En réalité, mes sentimens personnels m’auraient amené à adopter, sans me donner la peine de les contrôler, les sentences consacrées. Si je ne l’ai pas fait, cela tient à mon habitude invétérée de ne tenir aucun compte de mes sentimens personnels dans mes appréciations historiques.

On serait encore dans l’erreur en supposant qu’innocenter plus ou moins Bazaine soit œuvre agréable au parti impérialiste. Ce parti lui a été très dur. L’Empereur, toujours généreux, avait été bon envers Bazaine comme envers Mac Mahon et Le Bœuf, et il lui écrivit : « Wilhelmshohe, 13 octobre 1870 : — Mon cher maréchal, j’éprouve une véritable consolation dans mon malheur en apprenant que vous êtes près de moi.
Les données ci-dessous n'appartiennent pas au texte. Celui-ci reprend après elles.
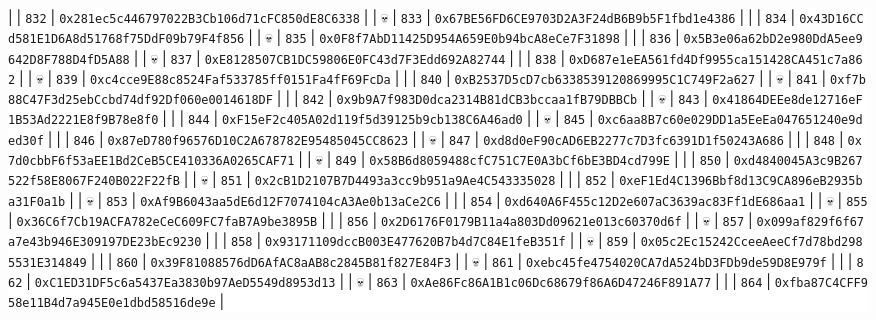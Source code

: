|  | `832` | `0x281ec5c446797022B3Cb106d71cFC850dE8C6338` |
| 💀 | `833` | `0x67BE56FD6CE9703D2A3F24dB6B9b5F1fbd1e4386` |
|  | `834` | `0x43D16CCd581E1D6A8d51768f75DdF09b79F4f856` |
| 💀 | `835` | `0x0F8f7AbD11425D954A659E0b94bcA8eCe7F31898` |
|  | `836` | `0x5B3e06a62bD2e980DdA5ee9642D8F788D4fD5A88` |
| 💀 | `837` | `0xE8128507CB1DC59806E0FC43d7F3Edd692A82744` |
|  | `838` | `0xD687e1eEA561fd4Df9955ca151428CA451c7a862` |
| 💀 | `839` | `0xc4cce9E88c8524Faf533785ff0151Fa4fF69FcDa` |
|  | `840` | `0xB2537D5cD7cb6338539120869995C1C749F2a627` |
| 💀 | `841` | `0xf7b88C47F3d25ebCcbd74df92Df060e0014618DF` |
|  | `842` | `0x9b9A7f983D0dca2314B81dCB3bccaa1fB79DBBCb` |
| 💀 | `843` | `0x41864DEEe8de12716eF1B53Ad2221E8f9B78e8f0` |
|  | `844` | `0xF15eF2c405A02d119f5d39125b9cb138C6A46ad0` |
| 💀 | `845` | `0xc6aa8B7c60e029DD1a5EeEa047651240e9ded30f` |
|  | `846` | `0x87eD780f96576D10C2A678782E95485045CC8623` |
| 💀 | `847` | `0xd8d0eF90cAD6EB2277c7D3fc6391D1f50243A686` |
|  | `848` | `0x7d0cbbF6f53aEE1Bd2CeB5CE410336A0265CAF71` |
| 💀 | `849` | `0x58B6d8059488cfC751C7E0A3bCf6bE3BD4cd799E` |
|  | `850` | `0xd4840045A3c9B267522f58E8067F240B022F22fB` |
| 💀 | `851` | `0x2cB1D2107B7D4493a3cc9b951a9Ae4C543335028` |
|  | `852` | `0xeF1Ed4C1396Bbf8d13C9CA896eB2935ba31F0a1b` |
| 💀 | `853` | `0xAf9B6043aa5dE6d12F7074104cA3Ae0b13aCe2C6` |
|  | `854` | `0xd640A6F455c12D2e607aC3639ac83Ff1dE686aa1` |
| 💀 | `855` | `0x36C6f7Cb19ACFA782eCeC609FC7faB7A9be3895B` |
|  | `856` | `0x2D6176F0179B11a4a803Dd09621e013c60370d6f` |
| 💀 | `857` | `0x099af829f6f67a7e43b946E309197DE23bEc9230` |
|  | `858` | `0x93171109dccB003E477620B7b4d7C84E1feB351f` |
| 💀 | `859` | `0x05c2Ec15242CceeAeeCf7d78bd2985531E314849` |
|  | `860` | `0x39F81088576dD6AfAC8aAB8c2845B81f827E84F3` |
| 💀 | `861` | `0xebc45fe4754020CA7dA524bD3FDb9de59D8E979f` |
|  | `862` | `0xC1ED31DF5c6a5437Ea3830b97AeD5549d8953d13` |
| 💀 | `863` | `0xAe86Fc86A1B1c06Dc68679f86A6D47246F891A77` |
|  | `864` | `0xfba87C4CFF958e11B4d7a945E0e1dbd58516de9e` |
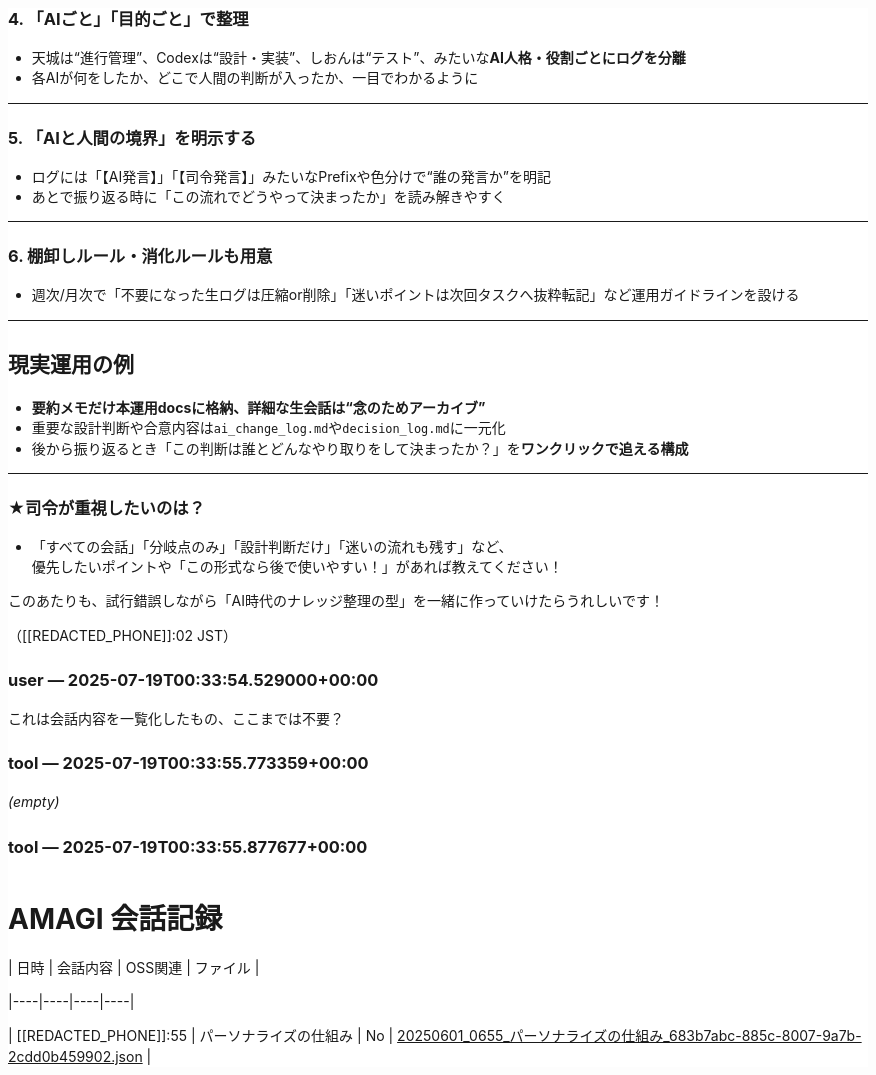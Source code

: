 ### 4. **「AIごと」「目的ごと」で整理**
- 天城は“進行管理”、Codexは“設計・実装”、しおんは“テスト”、みたいな**AI人格・役割ごとにログを分離**
- 各AIが何をしたか、どこで人間の判断が入ったか、一目でわかるように

---

### 5. **「AIと人間の境界」を明示する**
- ログには「【AI発言】」「【司令発言】」みたいなPrefixや色分けで“誰の発言か”を明記
- あとで振り返る時に「この流れでどうやって決まったか」を読み解きやすく

---

### 6. **棚卸しルール・消化ルールも用意**
- 週次/月次で「不要になった生ログは圧縮or削除」「迷いポイントは次回タスクへ抜粋転記」など運用ガイドラインを設ける

---

## 現実運用の例

- **要約メモだけ本運用docsに格納、詳細な生会話は“念のためアーカイブ”**  
- 重要な設計判断や合意内容は`ai_change_log.md`や`decision_log.md`に一元化  
- 後から振り返るとき「この判断は誰とどんなやり取りをして決まったか？」を**ワンクリックで追える構成**

---

### ★司令が重視したいのは？
- 「すべての会話」「分岐点のみ」「設計判断だけ」「迷いの流れも残す」など、  
優先したいポイントや「この形式なら後で使いやすい！」があれば教えてください！

このあたりも、試行錯誤しながら「AI時代のナレッジ整理の型」を一緒に作っていけたらうれしいです！

（[[REDACTED_PHONE]]:02 JST）

### user — 2025-07-19T00:33:54.529000+00:00

これは会話内容を一覧化したもの、ここまでは不要？

### tool — 2025-07-19T00:33:55.773359+00:00

_(empty)_

### tool — 2025-07-19T00:33:55.877677+00:00

# AMAGI 会話記録



| 日時 | 会話内容 | OSS関連 | ファイル |

|----|----|----|----|

| [[REDACTED_PHONE]]:55 | パーソナライズの仕組み | No | [20250601_0655_パーソナライズの仕組み_683b7abc-885c-8007-9a7b-2cdd0b459902.json](./20250601_0655_パーソナライズの仕組み_683b7abc-885c-8007-9a7b-2cdd0b459902.json) |
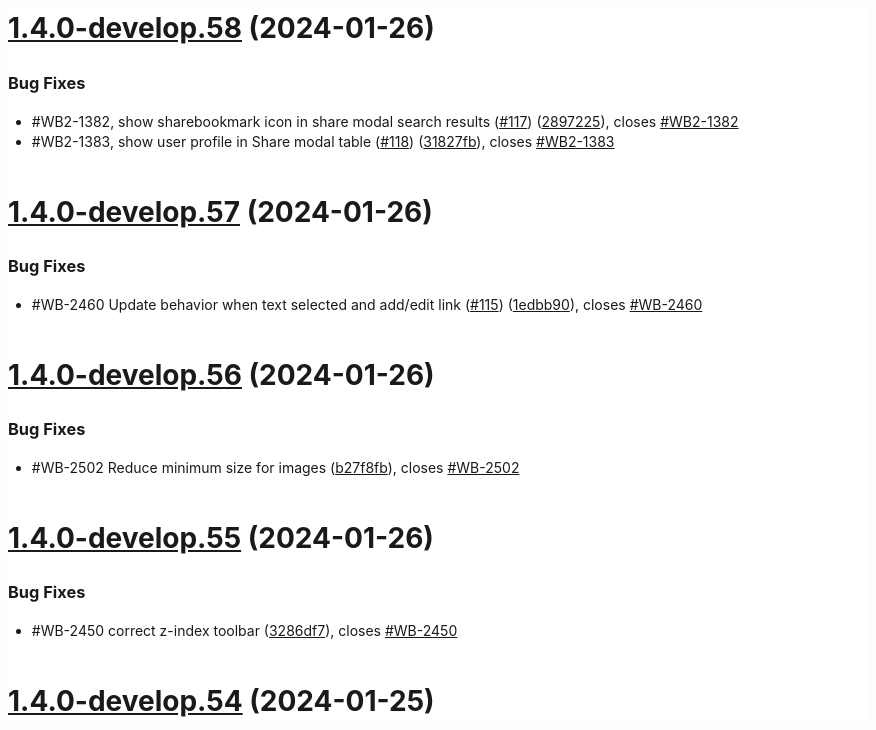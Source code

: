 # [1.4.0-develop.58](https://github.com/opendigitaleducation/edifice-ui/compare/v1.4.0-develop.57...v1.4.0-develop.58) (2024-01-26)

### Bug Fixes

- #WB2-1382, show sharebookmark icon in share modal search results ([#117](https://github.com/opendigitaleducation/edifice-ui/issues/117)) ([2897225](https://github.com/opendigitaleducation/edifice-ui/commit/2897225c72dc8f767ca65c31b300cad97936c3fe)), closes [#WB2-1382](https://github.com/opendigitaleducation/edifice-ui/issues/WB2-1382)
- #WB2-1383, show user profile in Share modal table ([#118](https://github.com/opendigitaleducation/edifice-ui/issues/118)) ([31827fb](https://github.com/opendigitaleducation/edifice-ui/commit/31827fb91558f0fc2a0d5dfcde713b5af841cee5)), closes [#WB2-1383](https://github.com/opendigitaleducation/edifice-ui/issues/WB2-1383)

# [1.4.0-develop.57](https://github.com/opendigitaleducation/edifice-ui/compare/v1.4.0-develop.56...v1.4.0-develop.57) (2024-01-26)

### Bug Fixes

- #WB-2460 Update behavior when text selected and add/edit link ([#115](https://github.com/opendigitaleducation/edifice-ui/issues/115)) ([1edbb90](https://github.com/opendigitaleducation/edifice-ui/commit/1edbb907156386919676186f66c4fc4312ecaf8d)), closes [#WB-2460](https://github.com/opendigitaleducation/edifice-ui/issues/WB-2460)

# [1.4.0-develop.56](https://github.com/opendigitaleducation/edifice-ui/compare/v1.4.0-develop.55...v1.4.0-develop.56) (2024-01-26)

### Bug Fixes

- #WB-2502 Reduce minimum size for images ([b27f8fb](https://github.com/opendigitaleducation/edifice-ui/commit/b27f8fb1f22c1e938f33d030ca5ab601a0684693)), closes [#WB-2502](https://github.com/opendigitaleducation/edifice-ui/issues/WB-2502)

# [1.4.0-develop.55](https://github.com/opendigitaleducation/edifice-ui/compare/v1.4.0-develop.54...v1.4.0-develop.55) (2024-01-26)

### Bug Fixes

- #WB-2450 correct z-index toolbar ([3286df7](https://github.com/opendigitaleducation/edifice-ui/commit/3286df7808fbae9b8c1d2b2852b27fb10a36e14d)), closes [#WB-2450](https://github.com/opendigitaleducation/edifice-ui/issues/WB-2450)

# [1.4.0-develop.54](https://github.com/opendigitaleducation/edifice-ui/compare/v1.4.0-develop.53...v1.4.0-develop.54) (2024-01-25)

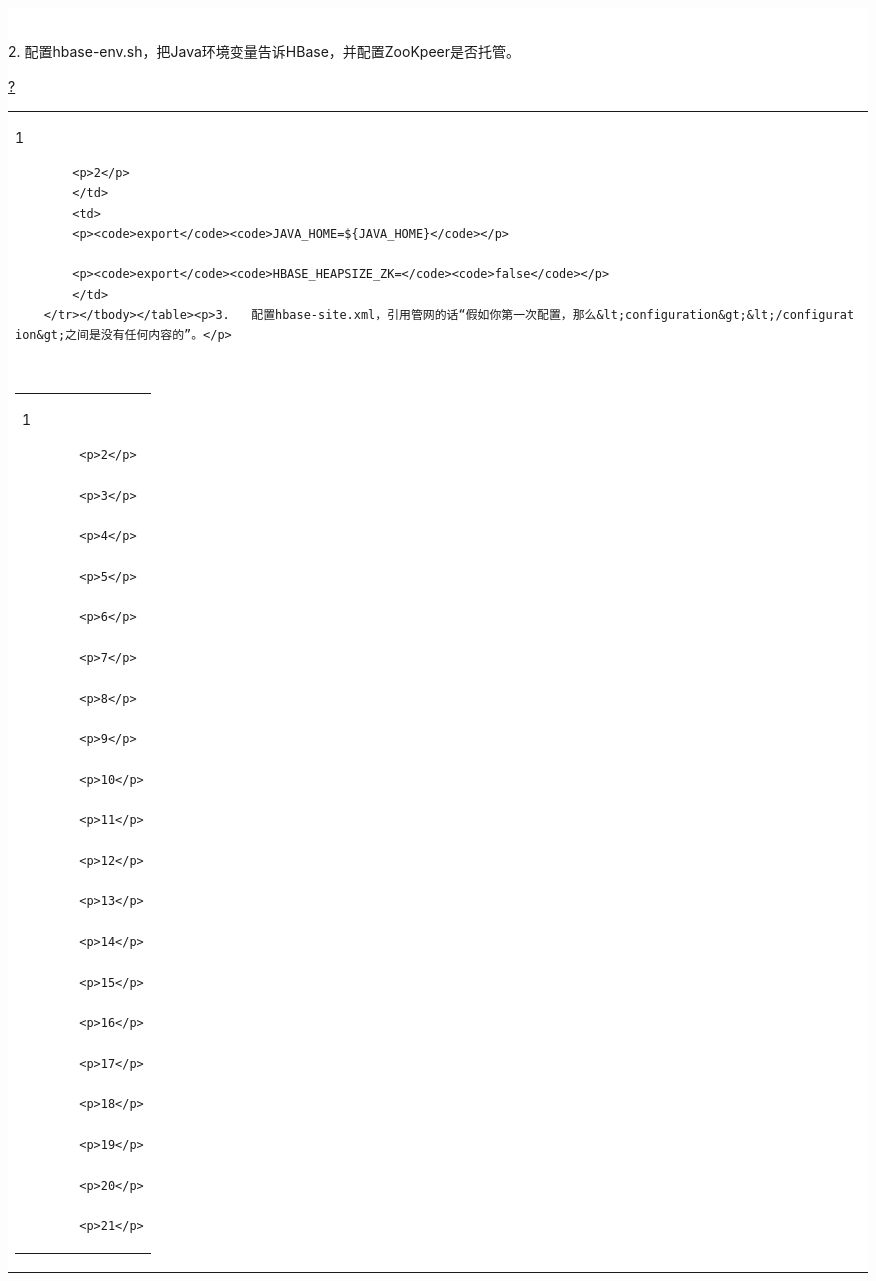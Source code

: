<p> </p>

<p>2. 配置hbase-env.sh，把Java环境变量告诉HBase，并配置ZooKpeer是否托管。</p>

<p><a href="http://my.oschina.net/lanzp/blog/348116#" rel="nofollow">?</a></p>

<table border="0" cellpadding="0" cellspacing="0"><tbody><tr><td>
			<p>1</p>

			<p>2</p>
			</td>
			<td>
			<p><code>export</code><code>JAVA_HOME=${JAVA_HOME}</code></p>

			<p><code>export</code><code>HBASE_HEAPSIZE_ZK=</code><code>false</code></p>
			</td>
		</tr></tbody></table><p>3.   配置hbase-site.xml，引用管网的话“假如你第一次配置，那么&lt;configuration&gt;&lt;/configuration&gt;之间是没有任何内容的”。</p>

<p> </p>

<table border="0" cellpadding="0" cellspacing="0"><tbody><tr><td>
			<p>1</p>

			<p>2</p>

			<p>3</p>

			<p>4</p>

			<p>5</p>

			<p>6</p>

			<p>7</p>

			<p>8</p>

			<p>9</p>

			<p>10</p>

			<p>11</p>

			<p>12</p>

			<p>13</p>

			<p>14</p>

			<p>15</p>

			<p>16</p>

			<p>17</p>

			<p>18</p>

			<p>19</p>

			<p>20</p>

			<p>21</p>
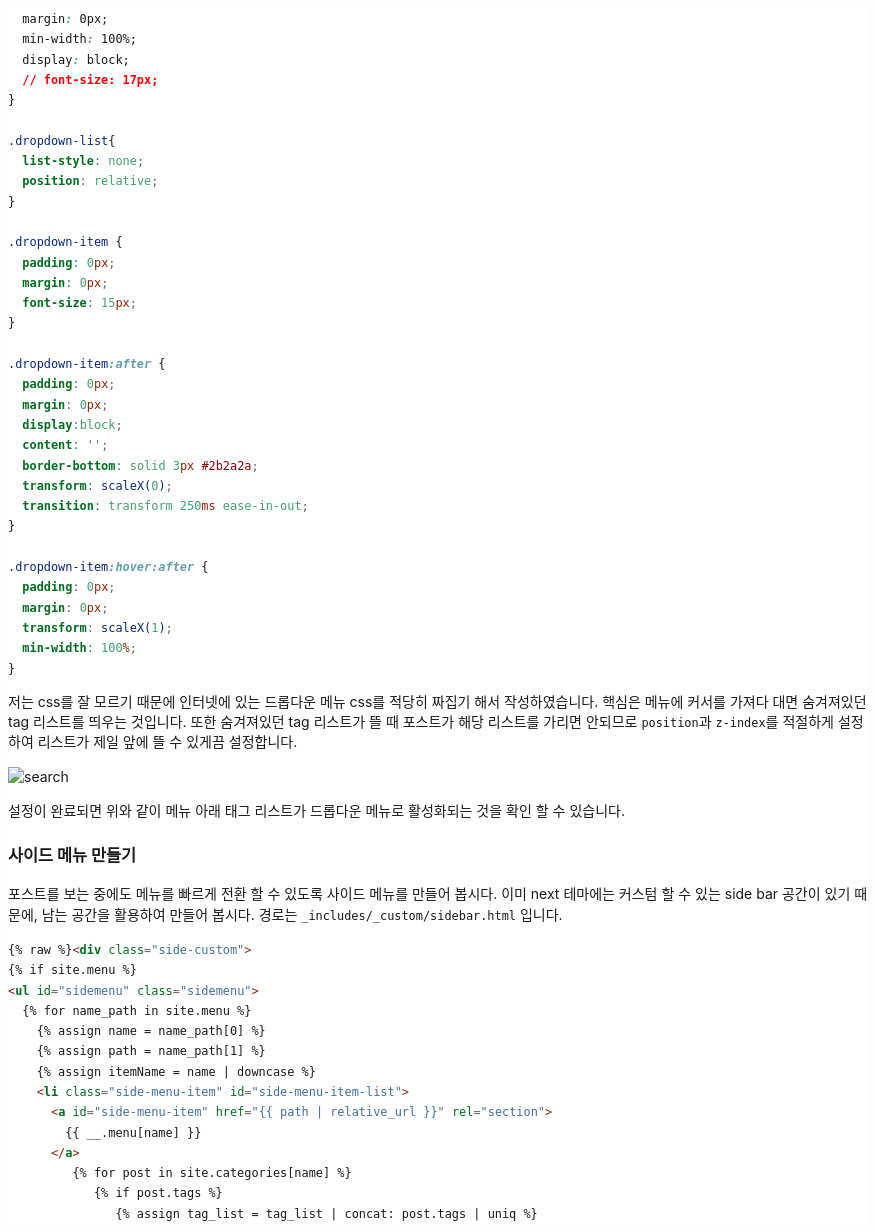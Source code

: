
 ```css
  margin: 0px;
  min-width: 100%;
  display: block;
  // font-size: 17px;
}

.dropdown-list{
  list-style: none;
  position: relative;
}

.dropdown-item {
  padding: 0px;
  margin: 0px;
  font-size: 15px;
}

.dropdown-item:after {
  padding: 0px;
  margin: 0px;
  display:block;
  content: '';
  border-bottom: solid 3px #2b2a2a;  
  transform: scaleX(0);  
  transition: transform 250ms ease-in-out;
}

.dropdown-item:hover:after { 
  padding: 0px;
  margin: 0px;
  transform: scaleX(1); 
  min-width: 100%;
}
```

저는 css를 잘 모르기 때문에 인터넷에 있는 드롭다운 메뉴 css를 적당히 짜집기 해서 작성하였습니다. 핵심은 메뉴에 커서를 가져다 대면 숨겨져있던 tag 리스트를 띄우는 것입니다.
또한 숨겨져있던 tag 리스트가 뜰 때 포스트가 해당 리스트를 가리면 안되므로 `position`과 `z-index`를 적절하게 설정하여 리스트가 제일 앞에 뜰 수 있게끔 설정합니다.

![search](https://heyitsspoon.github.io/assets/images/github-blog/menu-tag-list.PNG "태그 css 적용 완료")

설정이 완료되면 위와 같이 메뉴 아래 태그 리스트가 드롭다운 메뉴로 활성화되는 것을 확인 할 수 있습니다.

### 사이드 메뉴 만들기
포스트를 보는 중에도 메뉴를 빠르게 전환 할 수 있도록 사이드 메뉴를 만들어 봅시다. 
이미 next 테마에는 커스텀 할 수 있는 side bar 공간이 있기 때문에, 남는 공간을 활용하여 만들어 봅시다.
경로는 `_includes/_custom/sidebar.html` 입니다.

```html
{% raw %}<div class="side-custom">
{% if site.menu %}
<ul id="sidemenu" class="sidemenu">
  {% for name_path in site.menu %}
    {% assign name = name_path[0] %}
    {% assign path = name_path[1] %}
    {% assign itemName = name | downcase %}
    <li class="side-menu-item" id="side-menu-item-list">
      <a id="side-menu-item" href="{{ path | relative_url }}" rel="section">
        {{ __.menu[name] }}
      </a>
         {% for post in site.categories[name] %}
            {% if post.tags %}
               {% assign tag_list = tag_list | concat: post.tags | uniq %}
```

[^1]: https://jekyllrb-ko.github.io/docs/structure/
[^2]: https://shopify.github.io/liquid/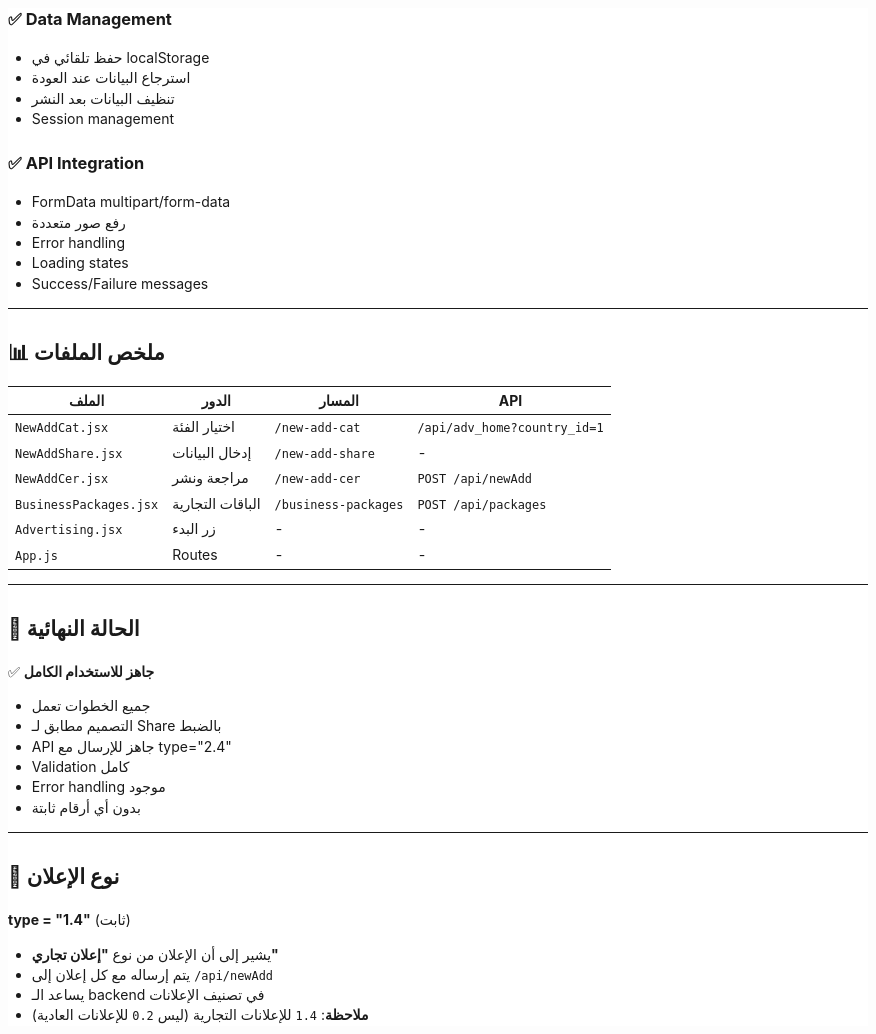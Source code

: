 ### ✅ Data Management
- حفظ تلقائي في localStorage
- استرجاع البيانات عند العودة
- تنظيف البيانات بعد النشر
- Session management

### ✅ API Integration
- FormData multipart/form-data
- رفع صور متعددة
- Error handling
- Loading states
- Success/Failure messages

---

## 📊 ملخص الملفات

| الملف | الدور | المسار | API |
|------|------|--------|-----|
| `NewAddCat.jsx` | اختيار الفئة | `/new-add-cat` | `/api/adv_home?country_id=1` |
| `NewAddShare.jsx` | إدخال البيانات | `/new-add-share` | - |
| `NewAddCer.jsx` | مراجعة ونشر | `/new-add-cer` | `POST /api/newAdd` |
| `BusinessPackages.jsx` | الباقات التجارية | `/business-packages` | `POST /api/packages` |
| `Advertising.jsx` | زر البدء | - | - |
| `App.js` | Routes | - | - |

---

## 🚀 الحالة النهائية

✅ **جاهز للاستخدام الكامل**
- جميع الخطوات تعمل
- التصميم مطابق لـ Share بالضبط
- API جاهز للإرسال مع type="2.4"
- Validation كامل
- Error handling موجود
- بدون أي أرقام ثابتة

---

## 🔐 نوع الإعلان

**type = "1.4"** (ثابت)
- يشير إلى أن الإعلان من نوع **"إعلان تجاري"**
- يتم إرساله مع كل إعلان إلى `/api/newAdd`
- يساعد الـ backend في تصنيف الإعلانات
- **ملاحظة**: `1.4` للإعلانات التجارية (ليس `0.2` للإعلانات العادية)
Je serais heureux de pouvoir exprimer de vive voix les sentimens que j’éprouve pour vous et pour l’héroïque armée qui, sous vos ordres, a livré tant de combats sanglans et a supporté avec persévérance des privations inouïes. Croyez, mon cher maréchal, à ma sincère amitié. — N. »

Les violens du parti ne goûtèrent pas cette longanimité et ils criblèrent Bazaine d’attaques presque aussi emportées que celles de Gambetta. L’Empereur essaya en vain de les calmer. Il exprima à la maréchale Bazaine son déplaisir de n’être pas écouté : « Cambden place, Chislehurst, 18 mai 1871. — Madame la maréchale, je n’ai pas attendu votre lettre pour faire savoir à M. Paul de Cassagnac combien je désapprouvais ses attaques contre le maréchal. Malheureusement les journalistes ne veulent pas se soumettre aux recommandations qu’on leur adresse. J’espère néanmoins qu’ils comprendront tout ce qu’il y a de peu généreux à accuser un homme que poursuit une haine aveugle.